Knowing that any ordered ring $A \neq \{0\}$ is infinite, can I say that if an ordered ring is finite, it must be $\{0\}$ ?
By this result - If an ordered ring $A$ has an upper bound, does it have to have a lower bound? - a ring with an upper bound or a lower bound is finite.
Then, to show that if ordered ring $A$ has upper or lower bound, then $A = \{0\}$, I just have to say that:
Upper or lower bound implies upper AND lower bound which means ring is finite. Ring is finite, so, by my first paragraph, it must be {0}
Is this right?
Let's suppose that the ordered ring $A$ has an upper bound (an element greater or equal than any other element in $A$) and that $A$ is not trivial.
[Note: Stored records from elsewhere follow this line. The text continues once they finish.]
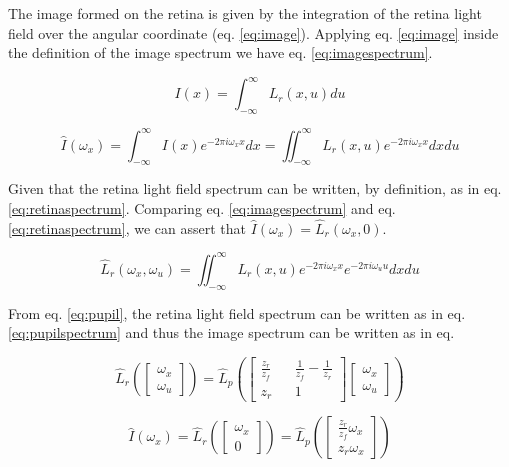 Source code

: \documentclass[acmtog,review,anonymous]{acmart}
\begin{document}
The image formed on the retina is given by the integration of the retina light field over the angular coordinate (eq. \ref{eq:image}). Applying eq. \ref{eq:image} inside the definition of the image spectrum we have eq. \ref{eq:imagespectrum}.

\begin{equation} \label{eq:image}
I(x) = \int_{-\infty}^{\infty} L_{r}\left(x, u\right) du
\end{equation}

\begin{equation} \label{eq:imagespectrum}
\hat{I}(\omega_{x}) = \int_{-\infty}^{\infty} I(x) e^{-2 \pi i \omega_{x} x} dx =
\iint_{-\infty}^{\infty} L_{r}\left(x, u\right) e^{-2 \pi i \omega_{x} x} dx du
\end{equation}

Given that the retina light field spectrum can be written, by definition, as in eq. \ref{eq:retinaspectrum}. Comparing eq. \ref{eq:imagespectrum} and eq. \ref{eq:retinaspectrum}, we can assert that $\hat{I}(\omega_{x}) = \hat{L}_{r}(\omega_{x}, 0)$.

\begin{equation} \label{eq:retinaspectrum}
\hat{L}_{r}(\omega_{x}, \omega_{u}) =
\iint_{-\infty}^{\infty} L_{r}\left(x, u\right) e^{-2 \pi i \omega_{x} x} e^{-2 \pi i \omega_{u} u} dx du
\end{equation}

From eq. \ref{eq:pupil}, the retina light field spectrum can be written as in eq. \ref{eq:pupilspectrum} and thus the image spectrum can be written as in eq.

\begin{equation} \label{eq:pupilspectrum}
\hat{L}_{r}\left(\begin{bmatrix}\omega_{x}\\\omega_{u}\end{bmatrix}\right) =
\hat{L}_{p}\left(\begin{bmatrix}\frac{z_{r}}{z_{f}} && \frac{1}{z_{f}} - \frac{1}{z_{r}}\\z_{r} && 1\end{bmatrix} \begin{bmatrix}\omega_{x}\\\omega_{u}\end{bmatrix}\right)
\end{equation}

\begin{equation} \label{eq:spectrum}
\hat{I}(\omega_{x}) = \hat{L}_{r}\left(\begin{bmatrix}\omega_{x}\\0\end{bmatrix}\right) =
\hat{L}_{p}\left(\begin{bmatrix}\frac{z_{r}}{z_{f}}\omega_{x}\\z_{r}\omega_{x}\end{bmatrix}\right)
\end{equation}
\end{document}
Then there exist $a\in A$ such that $a\neq 0$. If $a>0$, then $0$ is not the upper bound. If $a<0$, then $-a>0$ so by the same reasoning, $0$ is still not the upper bound.
Let $u$ be the upper bound of the ring $A$. We know that $u>0$. This implies that $u+u>u$ because the order relation $>$ has to be compatible with addition. But this contradicts the fact that $u$ is the upper bound because we have found a greater element in the ring $A$.
This proves that the ordered ring has to be trivial if it has an upper bound.